Though it’s been out for well over a year now, I recently read Behind the Lens: The World Hockey Association 50 Years Later, a book featuring the photography of Steve Babineau with text from Brian Codagnone.

Inside are hundreds of priceless photos from a bygone era, still near and dear to the hearts of many fans like me. It brought back so many fond memories.

Yet sadly, there was an embarrassing litany of spelling mistakes and misidentified players. I noticed several before even getting through the preface and it only got worse as I got more into it.

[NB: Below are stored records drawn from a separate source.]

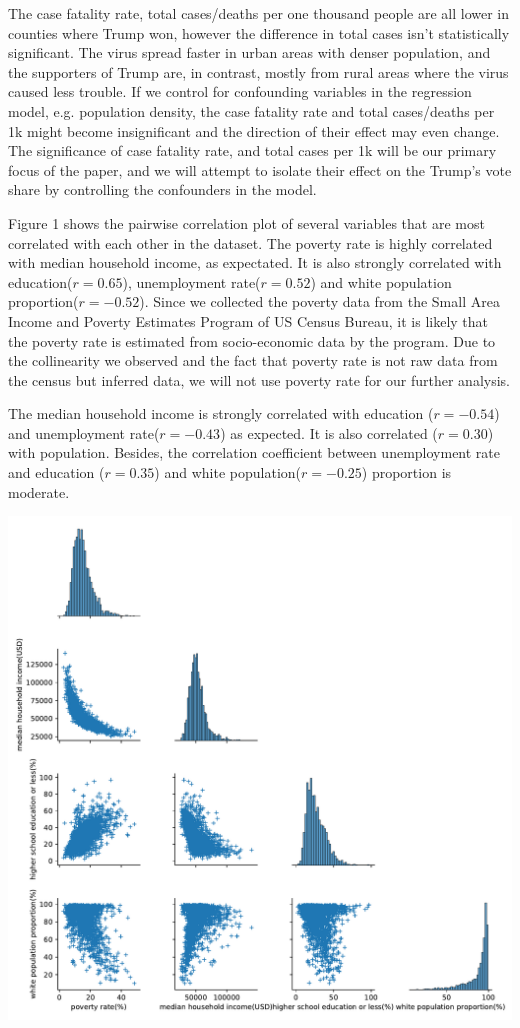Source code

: \documentclass[12pt]{article}
\begin{document}
The case fatality rate, total cases/deaths per one thousand people are all lower in counties where Trump won, however the difference in total cases isn't statistically significant. The virus spread faster in urban areas with denser population, and the supporters of Trump are, in contrast,  mostly from rural areas where the virus caused less trouble. If we control for confounding variables in the regression model, e.g. population density, the case fatality rate and total cases/deaths per 1k might become insignificant and the direction of their effect may even change. The significance of case fatality rate, and total cases per 1k will be our primary focus of the paper, and we will attempt to isolate their effect on the Trump's vote share by controlling the confounders in the model.

Figure 1 shows the pairwise correlation plot of several variables that are most correlated with each other in the dataset. The poverty rate is highly correlated with median household income, as expectated. It is also strongly correlated with education($r=0.65$), unemployment rate($r=0.52$) and white population proportion($r=-0.52$). Since we collected the poverty data from the Small Area Income and Poverty Estimates Program of US Census Bureau, it is likely that the poverty rate is estimated from socio-economic data by the program. Due to the collinearity we observed and the fact that poverty rate is not raw data from the census but inferred data, we will not use poverty rate for our further analysis.

The median household income is strongly correlated with education ($r=-0.54$) and unemployment rate($r=-0.43$) as expected.  It is also correlated ($r=0.30$) with population. Besides, the correlation coefficient between unemployment rate and education ($r=0.35$) and white population($r=-0.25$) proportion is moderate.


\includegraphics[scale=0.6]{cor_plot.pdf}
\end{document}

Among the misspellings were as follows:

  • Jack “Kelly” (Kelley)
  • Dennis “Sobchuck” (Sobchuk). Interestingly, Sobchuk’s name was misspelled multiple times early in the book, yet spelled correctly later on.
  • Ron “Busnick” (Busniuk)
  • Dave “Inkpin” (Inkpen)
  • Kevin “Aheam” (Ahearn)
  • Don “Laraway” (Larway)
  • Market “Street” Arena (Square)
  • Gerry “Dejardins” (Desjardins)
  • John “Mizuk” (Miszuk)
  • Ernie “Wakeley” (Wakely)
  • Bob “Faulkenberg” (Falkenberg)
  • Maple “Leafs” Gardens (Leaf)

In addition, (at least) four players were misidentified in the photos:

  • John Shmyr misidentified as Dan Spring
  • Joe Daley misidentified as Ernie Wakely
  • Mats Lindh misidentified as Lynn Powis
  • Curt Larsson misidentified as Gary Bromley

Even as a self-published author, I’d have been deeply embarrassed to send that collection to my editor, let alone release it to publication. Yet this was a professionally published book, where multiple people whose job it is to catch such things reviewed it and passed it off. It looks even worse when you consider that the authors lived through that era. They should have known better. A lot better. This isn’t a work of someone digging through 200-year-old archives, whose accuracy might be lacking and where the author could not have been expected to know differently.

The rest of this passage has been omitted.